Records drawn from a dataset
Start of Block
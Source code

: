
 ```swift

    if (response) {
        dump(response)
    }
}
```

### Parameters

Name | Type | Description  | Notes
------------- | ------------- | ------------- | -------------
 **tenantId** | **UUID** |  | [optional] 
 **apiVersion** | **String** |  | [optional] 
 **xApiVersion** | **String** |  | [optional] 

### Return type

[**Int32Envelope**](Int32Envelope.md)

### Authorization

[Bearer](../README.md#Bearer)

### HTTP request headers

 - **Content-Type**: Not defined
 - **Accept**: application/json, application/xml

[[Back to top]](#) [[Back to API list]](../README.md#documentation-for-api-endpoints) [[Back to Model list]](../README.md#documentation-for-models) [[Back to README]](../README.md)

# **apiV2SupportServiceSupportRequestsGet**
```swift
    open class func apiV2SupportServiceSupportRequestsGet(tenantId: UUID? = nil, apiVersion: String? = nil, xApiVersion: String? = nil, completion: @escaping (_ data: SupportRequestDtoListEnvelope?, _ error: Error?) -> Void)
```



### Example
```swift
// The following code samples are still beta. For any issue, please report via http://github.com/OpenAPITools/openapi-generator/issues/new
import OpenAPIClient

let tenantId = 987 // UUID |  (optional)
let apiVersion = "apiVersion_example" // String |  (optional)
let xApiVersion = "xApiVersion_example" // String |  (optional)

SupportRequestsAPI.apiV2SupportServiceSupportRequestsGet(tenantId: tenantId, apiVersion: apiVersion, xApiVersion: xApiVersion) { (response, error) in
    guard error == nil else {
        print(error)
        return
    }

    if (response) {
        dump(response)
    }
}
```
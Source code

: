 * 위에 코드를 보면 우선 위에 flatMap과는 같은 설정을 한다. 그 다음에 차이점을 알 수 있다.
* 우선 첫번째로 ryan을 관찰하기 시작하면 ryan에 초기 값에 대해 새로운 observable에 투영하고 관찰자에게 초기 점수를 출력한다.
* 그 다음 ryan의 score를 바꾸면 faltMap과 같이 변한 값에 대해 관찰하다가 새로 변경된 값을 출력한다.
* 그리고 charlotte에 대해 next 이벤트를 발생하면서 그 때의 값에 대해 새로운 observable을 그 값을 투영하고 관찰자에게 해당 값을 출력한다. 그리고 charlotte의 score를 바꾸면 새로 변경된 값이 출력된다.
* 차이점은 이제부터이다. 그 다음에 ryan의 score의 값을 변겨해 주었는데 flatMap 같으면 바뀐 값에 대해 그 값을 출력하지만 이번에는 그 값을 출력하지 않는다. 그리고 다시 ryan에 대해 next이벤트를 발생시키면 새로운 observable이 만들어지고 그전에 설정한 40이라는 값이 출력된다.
End of Block
**Problem to solve:** Would you please reproduce the entries above word for word?

**Exercise solution:**
Source code

:
 ```swift

    if (response) {
        dump(response)
    }
}
```

### Parameters

Name | Type | Description  | Notes
------------- | ------------- | ------------- | -------------
 **tenantId** | **UUID** |  | [optional] 
 **apiVersion** | **String** |  | [optional] 
 **xApiVersion** | **String** |  | [optional] 

### Return type

[**Int32Envelope**](Int32Envelope.md)

### Authorization

[Bearer](../README.md#Bearer)

### HTTP request headers

 - **Content-Type**: Not defined
 - **Accept**: application/json, application/xml

[[Back to top]](#) [[Back to API list]](../README.md#documentation-for-api-endpoints) [[Back to Model list]](../README.md#documentation-for-models) [[Back to README]](../README.md)

# **apiV2SupportServiceSupportRequestsGet**
```swift
    open class func apiV2SupportServiceSupportRequestsGet(tenantId: UUID? = nil, apiVersion: String? = nil, xApiVersion: String? = nil, completion: @escaping (_ data: SupportRequestDtoListEnvelope?, _ error: Error?) -> Void)
```



### Example
```swift
// The following code samples are still beta. For any issue, please report via http://github.com/OpenAPITools/openapi-generator/issues/new
import OpenAPIClient

let tenantId = 987 // UUID |  (optional)
let apiVersion = "apiVersion_example" // String |  (optional)
let xApiVersion = "xApiVersion_example" // String |  (optional)

SupportRequestsAPI.apiV2SupportServiceSupportRequestsGet(tenantId: tenantId, apiVersion: apiVersion, xApiVersion: xApiVersion) { (response, error) in
    guard error == nil else {
        print(error)
        return
    }

    if (response) {
        dump(response)
    }
}
```
Source code

: * 위에 코드를 보면 우선 위에 flatMap과는 같은 설정을 한다. 그 다음에 차이점을 알 수 있다.
* 우선 첫번째로 ryan을 관찰하기 시작하면 ryan에 초기 값에 대해 새로운 observable에 투영하고 관찰자에게 초기 점수를 출력한다.
* 그 다음 ryan의 score를 바꾸면 faltMap과 같이 변한 값에 대해 관찰하다가 새로 변경된 값을 출력한다.
* 그리고 charlotte에 대해 next 이벤트를 발생하면서 그 때의 값에 대해 새로운 observable을 그 값을 투영하고 관찰자에게 해당 값을 출력한다. 그리고 charlotte의 score를 바꾸면 새로 변경된 값이 출력된다.
* 차이점은 이제부터이다. 그 다음에 ryan의 score의 값을 변겨해 주었는데 flatMap 같으면 바뀐 값에 대해 그 값을 출력하지만 이번에는 그 값을 출력하지 않는다. 그리고 다시 ryan에 대해 next이벤트를 발생시키면 새로운 observable이 만들어지고 그전에 설정한 40이라는 값이 출력된다.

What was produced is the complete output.